A team of researchers from ICFO—Dr. Sebastián Castilla, Dr. Hitesh Agarwal, Dr. David Alcaraz, Dr. Adrià Grabulosa, Matteo Ceccanti, Dr. Roshan Krishna Kumar, and led by ICREA Prof. Frank Koppens—along with collaborators from the University of Ioannina, Universidade do Minho, the International Iberian Nanotechnology Laboratory, Kansas State University, the National Institute for Materials Science (Tsukuba, Japan), POLIMA (University of Southern Denmark), and URCI (Institute of Materials Science and Computing, Ioannina), showcased their findings in a Nature Communications article. They demonstrated for the first time the seamless integration of 2D polaritons with a detection system within the same 2D material, achieving spectrally resolved electrical detection of 2D polaritonic nanoresonators, marking a significant advance toward miniaturized devices.
The research team implemented electrical spectroscopy on a tri-layer stack of 2D materials, where a layer of hexagonal boron nitride (hBN) was placed atop graphene, which was, in turn, situated on another hBN layer. The experiments highlighted several benefits of electrical spectroscopy over traditional optical methods. Notably, the spectral coverage of the electrical approach is much broader (extending over a wide range, including infrared and terahertz frequencies), the necessary apparatus is significantly smaller, and the measurements yield higher signal-to-noise ratios.
This innovative electro-polaritonic platform stands out due to two key advantages. First, it eliminates the need for an external detector for spectroscopy, often required by typical optical techniques. Instead, a single device functions as both a photodetector and a polaritonic platform, paving the way for further miniaturization of the system. Second, although typically, increased light confinement can degrade this confinement quality (like reducing light trapping times), the integrated device effectively navigates this issue. “Our platforms boast remarkable quality, achieving unprecedented levels of lateral optical confinement and high-quality factors nearing 200. This combination of exceptional confinement and quality in graphene greatly improves photodetection efficiency,” explains Dr. Sebastián Castilla, the article’s first co-author.
Additionally, the electrical spectroscopy method allows researchers to examine incredibly tiny 2D polaritons (around 30 nanometers in lateral size), an endeavor previously hindered by resolution constraints using conventional techniques, as Dr. Castilla comments.

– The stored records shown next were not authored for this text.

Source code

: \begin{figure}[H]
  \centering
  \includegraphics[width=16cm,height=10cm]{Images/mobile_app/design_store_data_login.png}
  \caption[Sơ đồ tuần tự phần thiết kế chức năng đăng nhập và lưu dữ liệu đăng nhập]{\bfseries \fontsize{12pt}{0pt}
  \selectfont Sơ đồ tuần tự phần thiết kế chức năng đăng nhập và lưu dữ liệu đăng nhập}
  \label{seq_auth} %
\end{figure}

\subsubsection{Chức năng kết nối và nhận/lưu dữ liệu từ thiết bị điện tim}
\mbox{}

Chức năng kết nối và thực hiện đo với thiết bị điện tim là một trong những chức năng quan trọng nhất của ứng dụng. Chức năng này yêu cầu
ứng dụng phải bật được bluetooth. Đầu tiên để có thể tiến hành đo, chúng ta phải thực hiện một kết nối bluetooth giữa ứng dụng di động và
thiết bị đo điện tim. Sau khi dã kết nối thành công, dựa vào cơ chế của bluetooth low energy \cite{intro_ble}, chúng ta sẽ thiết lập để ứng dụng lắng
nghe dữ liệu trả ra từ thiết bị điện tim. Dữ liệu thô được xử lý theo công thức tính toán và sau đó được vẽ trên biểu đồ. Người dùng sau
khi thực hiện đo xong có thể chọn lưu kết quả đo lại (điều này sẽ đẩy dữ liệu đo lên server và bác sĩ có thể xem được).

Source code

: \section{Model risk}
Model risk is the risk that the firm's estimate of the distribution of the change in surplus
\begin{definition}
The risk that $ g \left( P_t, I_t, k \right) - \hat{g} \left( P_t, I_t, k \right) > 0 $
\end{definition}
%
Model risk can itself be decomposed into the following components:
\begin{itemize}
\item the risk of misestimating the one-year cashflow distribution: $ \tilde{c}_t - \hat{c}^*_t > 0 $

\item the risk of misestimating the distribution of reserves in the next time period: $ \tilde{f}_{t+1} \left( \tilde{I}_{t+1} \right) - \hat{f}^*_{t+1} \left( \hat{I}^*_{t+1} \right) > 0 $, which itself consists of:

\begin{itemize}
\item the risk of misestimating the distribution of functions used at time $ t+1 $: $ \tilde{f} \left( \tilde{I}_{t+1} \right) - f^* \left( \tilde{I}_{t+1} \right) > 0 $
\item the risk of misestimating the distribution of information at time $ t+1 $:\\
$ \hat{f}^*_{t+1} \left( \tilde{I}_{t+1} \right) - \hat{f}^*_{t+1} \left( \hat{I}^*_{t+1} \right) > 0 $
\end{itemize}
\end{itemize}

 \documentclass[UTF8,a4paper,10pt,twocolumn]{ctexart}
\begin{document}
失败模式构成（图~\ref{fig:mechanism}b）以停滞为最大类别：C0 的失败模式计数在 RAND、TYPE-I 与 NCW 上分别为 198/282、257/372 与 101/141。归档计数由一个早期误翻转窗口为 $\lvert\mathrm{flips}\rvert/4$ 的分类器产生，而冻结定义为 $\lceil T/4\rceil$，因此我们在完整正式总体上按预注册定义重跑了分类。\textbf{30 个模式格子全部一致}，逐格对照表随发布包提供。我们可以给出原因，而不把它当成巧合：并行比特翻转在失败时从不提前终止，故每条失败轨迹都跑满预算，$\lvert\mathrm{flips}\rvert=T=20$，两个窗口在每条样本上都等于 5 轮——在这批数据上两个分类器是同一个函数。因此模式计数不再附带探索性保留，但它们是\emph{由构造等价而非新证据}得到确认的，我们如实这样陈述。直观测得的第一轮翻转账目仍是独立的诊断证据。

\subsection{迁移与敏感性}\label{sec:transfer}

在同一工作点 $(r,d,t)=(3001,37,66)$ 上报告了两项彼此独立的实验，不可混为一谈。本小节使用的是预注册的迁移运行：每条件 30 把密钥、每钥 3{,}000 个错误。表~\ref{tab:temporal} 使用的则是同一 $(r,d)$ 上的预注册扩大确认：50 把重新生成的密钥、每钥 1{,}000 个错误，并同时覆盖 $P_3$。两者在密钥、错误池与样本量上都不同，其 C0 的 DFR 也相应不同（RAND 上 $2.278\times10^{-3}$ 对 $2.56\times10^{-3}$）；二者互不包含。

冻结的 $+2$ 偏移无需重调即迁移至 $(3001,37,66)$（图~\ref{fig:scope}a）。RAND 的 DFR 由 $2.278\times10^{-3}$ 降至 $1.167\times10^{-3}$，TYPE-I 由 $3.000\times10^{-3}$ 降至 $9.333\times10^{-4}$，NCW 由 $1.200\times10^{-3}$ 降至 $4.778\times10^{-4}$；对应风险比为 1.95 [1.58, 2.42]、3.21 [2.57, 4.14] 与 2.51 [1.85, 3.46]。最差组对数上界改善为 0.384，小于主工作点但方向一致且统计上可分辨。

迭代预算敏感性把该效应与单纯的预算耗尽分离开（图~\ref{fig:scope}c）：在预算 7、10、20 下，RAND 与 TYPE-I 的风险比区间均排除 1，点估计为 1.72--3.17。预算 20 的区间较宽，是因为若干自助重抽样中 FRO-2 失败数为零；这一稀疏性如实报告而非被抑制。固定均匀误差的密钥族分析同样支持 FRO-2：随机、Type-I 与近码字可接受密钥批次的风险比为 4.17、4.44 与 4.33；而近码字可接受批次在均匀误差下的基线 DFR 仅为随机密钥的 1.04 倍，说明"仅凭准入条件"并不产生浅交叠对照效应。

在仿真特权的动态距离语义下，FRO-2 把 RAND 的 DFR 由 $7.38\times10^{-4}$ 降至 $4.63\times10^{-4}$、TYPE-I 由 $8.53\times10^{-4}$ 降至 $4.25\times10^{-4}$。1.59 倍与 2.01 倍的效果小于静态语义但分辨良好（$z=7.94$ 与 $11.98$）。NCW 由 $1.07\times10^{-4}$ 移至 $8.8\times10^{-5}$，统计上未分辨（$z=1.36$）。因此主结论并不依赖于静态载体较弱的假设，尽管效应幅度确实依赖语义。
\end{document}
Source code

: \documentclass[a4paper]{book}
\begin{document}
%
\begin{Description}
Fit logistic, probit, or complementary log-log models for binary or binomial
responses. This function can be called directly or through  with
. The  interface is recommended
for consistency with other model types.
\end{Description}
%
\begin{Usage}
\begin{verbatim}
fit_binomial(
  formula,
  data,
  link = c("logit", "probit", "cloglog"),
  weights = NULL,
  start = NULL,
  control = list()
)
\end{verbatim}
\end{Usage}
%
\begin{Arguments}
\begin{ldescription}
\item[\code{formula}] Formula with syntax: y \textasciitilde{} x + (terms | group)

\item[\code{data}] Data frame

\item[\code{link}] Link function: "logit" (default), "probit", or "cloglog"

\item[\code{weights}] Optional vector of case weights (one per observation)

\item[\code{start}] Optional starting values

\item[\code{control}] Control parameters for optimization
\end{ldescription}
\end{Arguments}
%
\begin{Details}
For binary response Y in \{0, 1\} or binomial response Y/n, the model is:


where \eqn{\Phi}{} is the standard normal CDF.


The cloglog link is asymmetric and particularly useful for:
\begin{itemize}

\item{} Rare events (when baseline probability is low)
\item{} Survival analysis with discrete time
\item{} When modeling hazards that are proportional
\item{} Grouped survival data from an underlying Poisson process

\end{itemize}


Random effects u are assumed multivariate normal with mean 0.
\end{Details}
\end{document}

Reflecting on future possibilities, Castilla envisions various applications that could be realized through this novel approach. “Sensing, hyperspectral imaging, and optical spectrometry may benefit from this integrated electro-polaritonic platform. For example, electrical detection of molecules and gases on-chip could soon become feasible,” he proposes. “I believe our research will pave the way for numerous applications that have been restrained by the cumbersome nature of conventional commercial platforms.”